I want to transport a struct between processes and for that I am trying to create a MPI struct. The code is for an Ant Colony Optimization (ACO) Algorithm.
The header file with he C struct contains:
#include <stdio.h>
#include <stdlib.h>
#include <sys/time.h>
#include <math.h>
#include <mpi.h>
/* Constants */
#define NUM_CITIES 100 // Number of cities
//among others
typedef struct {
int city, next_city, tabu[NUM_CITIES], path[NUM_CITIES], path_index;
double tour_distance;
} ACO_Ant;
I tried to build my code as suggested in this thread.
Program code:
int main(int argc, char *argv[])
{
MPI_Datatype MPI_TABU, MPI_PATH, MPI_ANT;
// Initialize MPI
MPI_Init(&argc, &argv);
//Determines the size (&procs) of the group associated with a communicator (MPI_COMM_WORLD)
MPI_Comm_size(MPI_COMM_WORLD, &procs);
//Determines the rank (&rank) of the calling process in the communicator (MPI_COMM_WORLD)

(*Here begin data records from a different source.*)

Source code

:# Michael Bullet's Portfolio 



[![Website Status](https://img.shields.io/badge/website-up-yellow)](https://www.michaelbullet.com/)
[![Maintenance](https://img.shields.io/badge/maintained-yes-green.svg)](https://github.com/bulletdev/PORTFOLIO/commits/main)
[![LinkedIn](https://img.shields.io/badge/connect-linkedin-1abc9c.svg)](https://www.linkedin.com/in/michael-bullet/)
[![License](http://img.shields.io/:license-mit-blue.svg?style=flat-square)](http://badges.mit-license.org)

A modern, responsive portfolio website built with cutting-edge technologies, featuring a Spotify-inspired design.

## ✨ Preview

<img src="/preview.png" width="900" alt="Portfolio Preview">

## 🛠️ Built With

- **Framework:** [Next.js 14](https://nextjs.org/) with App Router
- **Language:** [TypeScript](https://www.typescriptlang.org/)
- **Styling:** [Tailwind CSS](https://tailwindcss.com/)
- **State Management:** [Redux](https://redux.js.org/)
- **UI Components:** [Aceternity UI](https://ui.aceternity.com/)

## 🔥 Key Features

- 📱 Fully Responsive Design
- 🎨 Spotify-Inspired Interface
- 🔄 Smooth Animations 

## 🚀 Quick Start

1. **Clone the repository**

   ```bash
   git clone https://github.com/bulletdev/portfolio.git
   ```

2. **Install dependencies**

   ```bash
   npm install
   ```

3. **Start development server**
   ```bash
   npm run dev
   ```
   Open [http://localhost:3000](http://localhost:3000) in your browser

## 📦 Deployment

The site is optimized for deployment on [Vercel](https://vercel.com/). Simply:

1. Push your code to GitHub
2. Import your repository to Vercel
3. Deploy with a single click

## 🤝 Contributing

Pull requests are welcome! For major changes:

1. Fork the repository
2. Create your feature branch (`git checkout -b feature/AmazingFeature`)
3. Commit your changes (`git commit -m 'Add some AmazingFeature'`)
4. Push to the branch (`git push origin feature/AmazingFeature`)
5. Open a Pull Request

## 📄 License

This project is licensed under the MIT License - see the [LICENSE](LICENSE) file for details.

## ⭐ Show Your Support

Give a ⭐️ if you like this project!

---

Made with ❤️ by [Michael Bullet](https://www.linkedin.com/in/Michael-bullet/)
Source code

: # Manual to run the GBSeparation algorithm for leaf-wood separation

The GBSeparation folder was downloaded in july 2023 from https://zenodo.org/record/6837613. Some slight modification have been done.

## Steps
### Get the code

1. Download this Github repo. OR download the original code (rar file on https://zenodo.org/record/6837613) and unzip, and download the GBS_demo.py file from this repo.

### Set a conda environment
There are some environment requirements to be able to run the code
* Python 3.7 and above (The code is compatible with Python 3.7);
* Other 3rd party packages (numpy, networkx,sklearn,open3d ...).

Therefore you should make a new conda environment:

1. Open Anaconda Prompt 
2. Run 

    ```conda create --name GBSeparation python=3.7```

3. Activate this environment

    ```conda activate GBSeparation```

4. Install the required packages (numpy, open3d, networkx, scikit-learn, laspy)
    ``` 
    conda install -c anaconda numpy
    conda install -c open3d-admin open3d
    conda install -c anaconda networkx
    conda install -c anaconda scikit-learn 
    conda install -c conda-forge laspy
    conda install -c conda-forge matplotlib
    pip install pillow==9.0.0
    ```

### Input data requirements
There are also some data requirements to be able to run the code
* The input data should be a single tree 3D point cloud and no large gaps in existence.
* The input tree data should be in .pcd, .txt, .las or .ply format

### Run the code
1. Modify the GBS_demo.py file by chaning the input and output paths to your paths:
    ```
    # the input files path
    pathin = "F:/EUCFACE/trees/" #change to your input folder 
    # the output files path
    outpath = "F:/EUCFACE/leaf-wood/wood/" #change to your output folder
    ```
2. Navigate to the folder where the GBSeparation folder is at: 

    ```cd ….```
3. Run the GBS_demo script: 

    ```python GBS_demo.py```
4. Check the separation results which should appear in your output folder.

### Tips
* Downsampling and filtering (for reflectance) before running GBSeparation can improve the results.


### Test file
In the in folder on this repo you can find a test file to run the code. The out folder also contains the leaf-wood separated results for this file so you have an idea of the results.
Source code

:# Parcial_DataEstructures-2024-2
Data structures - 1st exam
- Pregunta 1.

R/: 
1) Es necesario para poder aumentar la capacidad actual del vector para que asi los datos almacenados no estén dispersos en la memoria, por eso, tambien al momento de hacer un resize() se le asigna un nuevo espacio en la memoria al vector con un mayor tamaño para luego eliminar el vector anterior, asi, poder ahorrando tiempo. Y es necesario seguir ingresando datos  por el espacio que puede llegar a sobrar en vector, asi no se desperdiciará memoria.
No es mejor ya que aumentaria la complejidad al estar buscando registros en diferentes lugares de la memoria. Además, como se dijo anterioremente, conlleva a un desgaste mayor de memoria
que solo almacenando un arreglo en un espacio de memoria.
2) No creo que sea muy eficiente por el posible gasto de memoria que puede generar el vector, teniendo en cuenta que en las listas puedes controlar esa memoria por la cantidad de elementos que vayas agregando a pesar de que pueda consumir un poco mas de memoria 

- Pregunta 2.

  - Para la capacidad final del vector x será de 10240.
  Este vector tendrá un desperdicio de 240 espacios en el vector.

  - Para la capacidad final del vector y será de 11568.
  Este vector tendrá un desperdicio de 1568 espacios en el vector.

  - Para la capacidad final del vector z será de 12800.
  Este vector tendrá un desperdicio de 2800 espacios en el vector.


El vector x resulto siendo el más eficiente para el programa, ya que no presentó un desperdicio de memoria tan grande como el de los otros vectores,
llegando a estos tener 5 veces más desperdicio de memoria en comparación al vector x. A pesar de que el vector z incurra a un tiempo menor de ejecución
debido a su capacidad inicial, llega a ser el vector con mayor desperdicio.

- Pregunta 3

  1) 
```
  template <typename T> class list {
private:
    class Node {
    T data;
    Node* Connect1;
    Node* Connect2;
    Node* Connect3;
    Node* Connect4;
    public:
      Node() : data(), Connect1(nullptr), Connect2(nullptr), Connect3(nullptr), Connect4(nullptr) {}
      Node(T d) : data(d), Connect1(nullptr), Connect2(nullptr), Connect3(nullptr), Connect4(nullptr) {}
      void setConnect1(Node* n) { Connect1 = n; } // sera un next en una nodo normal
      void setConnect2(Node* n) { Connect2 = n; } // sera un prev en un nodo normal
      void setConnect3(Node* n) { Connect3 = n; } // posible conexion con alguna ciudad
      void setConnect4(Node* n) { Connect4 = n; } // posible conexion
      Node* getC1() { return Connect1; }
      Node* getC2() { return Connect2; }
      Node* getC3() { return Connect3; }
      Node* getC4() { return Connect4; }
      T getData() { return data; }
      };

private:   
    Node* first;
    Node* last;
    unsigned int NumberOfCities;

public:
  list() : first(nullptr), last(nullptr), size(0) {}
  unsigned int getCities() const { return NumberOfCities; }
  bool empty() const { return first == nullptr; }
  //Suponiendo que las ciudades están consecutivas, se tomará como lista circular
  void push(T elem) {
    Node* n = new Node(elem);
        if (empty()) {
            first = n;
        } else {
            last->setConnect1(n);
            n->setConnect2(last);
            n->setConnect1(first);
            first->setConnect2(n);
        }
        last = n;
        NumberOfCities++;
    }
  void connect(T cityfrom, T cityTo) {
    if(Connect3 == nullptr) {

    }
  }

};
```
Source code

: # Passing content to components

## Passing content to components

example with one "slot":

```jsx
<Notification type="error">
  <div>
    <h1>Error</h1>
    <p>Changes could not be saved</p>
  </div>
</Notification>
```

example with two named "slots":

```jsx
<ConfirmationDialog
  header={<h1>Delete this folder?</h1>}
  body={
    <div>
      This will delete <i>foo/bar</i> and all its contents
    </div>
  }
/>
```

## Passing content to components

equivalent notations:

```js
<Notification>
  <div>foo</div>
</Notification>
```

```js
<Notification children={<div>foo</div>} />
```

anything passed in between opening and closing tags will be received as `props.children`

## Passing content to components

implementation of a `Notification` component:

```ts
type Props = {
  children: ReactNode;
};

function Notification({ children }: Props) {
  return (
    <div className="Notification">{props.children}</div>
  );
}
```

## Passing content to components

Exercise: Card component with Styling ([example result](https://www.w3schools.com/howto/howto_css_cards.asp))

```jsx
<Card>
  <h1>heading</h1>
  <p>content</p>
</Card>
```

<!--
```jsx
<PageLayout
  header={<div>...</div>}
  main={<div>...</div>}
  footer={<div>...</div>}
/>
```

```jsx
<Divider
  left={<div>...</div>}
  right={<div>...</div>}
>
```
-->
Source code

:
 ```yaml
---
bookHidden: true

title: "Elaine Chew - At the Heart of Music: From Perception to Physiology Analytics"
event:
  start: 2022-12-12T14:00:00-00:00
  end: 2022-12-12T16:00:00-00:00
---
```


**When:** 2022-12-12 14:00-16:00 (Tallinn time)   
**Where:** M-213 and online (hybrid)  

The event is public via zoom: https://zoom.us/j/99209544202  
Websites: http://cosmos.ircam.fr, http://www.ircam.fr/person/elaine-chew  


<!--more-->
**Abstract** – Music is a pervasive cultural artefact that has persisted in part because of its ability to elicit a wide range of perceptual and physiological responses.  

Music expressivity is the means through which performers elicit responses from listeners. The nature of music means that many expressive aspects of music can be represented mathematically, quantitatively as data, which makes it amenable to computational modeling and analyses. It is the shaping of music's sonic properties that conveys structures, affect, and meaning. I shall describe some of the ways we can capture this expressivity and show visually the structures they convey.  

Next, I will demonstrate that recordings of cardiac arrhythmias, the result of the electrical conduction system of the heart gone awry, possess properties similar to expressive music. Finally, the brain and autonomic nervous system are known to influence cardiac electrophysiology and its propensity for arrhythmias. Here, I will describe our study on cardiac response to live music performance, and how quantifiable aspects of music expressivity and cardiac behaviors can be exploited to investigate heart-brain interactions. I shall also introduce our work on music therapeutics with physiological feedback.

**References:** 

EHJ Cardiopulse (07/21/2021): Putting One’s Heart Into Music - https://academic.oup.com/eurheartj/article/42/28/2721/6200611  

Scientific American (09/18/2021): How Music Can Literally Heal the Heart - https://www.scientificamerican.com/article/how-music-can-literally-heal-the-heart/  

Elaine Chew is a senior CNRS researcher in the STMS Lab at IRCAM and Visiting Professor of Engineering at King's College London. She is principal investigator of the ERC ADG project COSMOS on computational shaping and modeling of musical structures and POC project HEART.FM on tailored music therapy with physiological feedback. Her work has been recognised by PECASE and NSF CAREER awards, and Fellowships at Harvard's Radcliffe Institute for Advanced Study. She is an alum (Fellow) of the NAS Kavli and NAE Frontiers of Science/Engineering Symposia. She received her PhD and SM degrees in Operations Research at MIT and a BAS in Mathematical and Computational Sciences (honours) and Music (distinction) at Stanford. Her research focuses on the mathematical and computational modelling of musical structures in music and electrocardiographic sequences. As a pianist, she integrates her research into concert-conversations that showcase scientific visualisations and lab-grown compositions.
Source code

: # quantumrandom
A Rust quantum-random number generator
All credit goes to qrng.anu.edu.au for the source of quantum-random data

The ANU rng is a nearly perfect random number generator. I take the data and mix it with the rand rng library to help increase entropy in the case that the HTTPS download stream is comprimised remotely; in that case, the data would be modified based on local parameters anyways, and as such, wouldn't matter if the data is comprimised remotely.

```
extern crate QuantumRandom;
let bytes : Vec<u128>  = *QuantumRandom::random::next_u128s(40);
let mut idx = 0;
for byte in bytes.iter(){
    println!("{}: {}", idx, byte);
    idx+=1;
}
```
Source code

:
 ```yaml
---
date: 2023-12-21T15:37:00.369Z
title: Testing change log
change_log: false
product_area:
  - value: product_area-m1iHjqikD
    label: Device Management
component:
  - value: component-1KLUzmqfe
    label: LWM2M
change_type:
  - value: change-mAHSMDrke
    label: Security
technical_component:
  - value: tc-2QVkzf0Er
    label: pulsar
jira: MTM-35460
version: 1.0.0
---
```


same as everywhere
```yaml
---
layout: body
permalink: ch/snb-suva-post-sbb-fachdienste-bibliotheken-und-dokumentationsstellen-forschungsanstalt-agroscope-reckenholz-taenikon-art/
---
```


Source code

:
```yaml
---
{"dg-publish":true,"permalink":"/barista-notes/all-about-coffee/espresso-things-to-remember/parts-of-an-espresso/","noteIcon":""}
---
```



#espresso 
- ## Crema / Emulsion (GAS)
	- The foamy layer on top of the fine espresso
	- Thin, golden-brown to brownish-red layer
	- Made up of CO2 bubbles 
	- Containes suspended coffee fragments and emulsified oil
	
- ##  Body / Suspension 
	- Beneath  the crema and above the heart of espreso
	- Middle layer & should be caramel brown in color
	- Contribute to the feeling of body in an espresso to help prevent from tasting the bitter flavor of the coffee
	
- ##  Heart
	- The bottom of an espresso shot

MPI_Comm_rank(MPI_COMM_WORLD, &rank);
MPI_Type_contiguous(NUM_CITIES, MPI_INT, &MPI_TABU);
MPI_Type_contiguous(NUM_CITIES, MPI_INT, &MPI_PATH);
MPI_Type_commit(&MPI_TABU);
MPI_Type_commit(&MPI_PATH);
// Create ant struct
//int city, next_city, tabu[NUM_CITIES], path[NUM_CITIES], path_index;
//double tour_distance;
int blocklengths[6] = {1,1, NUM_CITIES, NUM_CITIES, 1, 1};
MPI_Datatype types[6] = {MPI_INT, MPI_INT, MPI_TABU, MPI_PATH, MPI_INT, MPI_DOUBLE};
MPI_Aint offsets[6] = { offsetof( ACO_Ant, city ), offsetof( ACO_Ant, next_city), offsetof( ACO_Ant, tabu), offsetof( ACO_Ant, path ), offsetof( ACO_Ant, path_index ), offsetof( ACO_Ant, tour_distance )};
MPI_Datatype tmp_type;
MPI_Aint lb, extent;
MPI_Type_create_struct(6, blocklengths, offsets, types, &tmp_type);
MPI_Type_get_extent( tmp_type, &lb, &extent );
//Tried all of these
MPI_Type_create_resized( tmp_type, lb, extent, &MPI_ANT );
//MPI_Type_create_resized( tmp_type, 0, sizeof(MPI_ANT), &MPI_ANT );
//MPI_Type_create_resized( tmp_type, 0, sizeof(ant), &MPI_ANT );
MPI_Type_commit(&MPI_ANT);
printf("Return: %d\n" , MPI_Bcast(ant, NUM_ANTS, MPI_ANT, 0, MPI_COMM_WORLD));
}
But once the program reaches the MPI_Bcast command, it crashes with Error Code 11, which I presume is MPI_ERR_TOPOLOGY as per this manual. is a segfault (signal 11).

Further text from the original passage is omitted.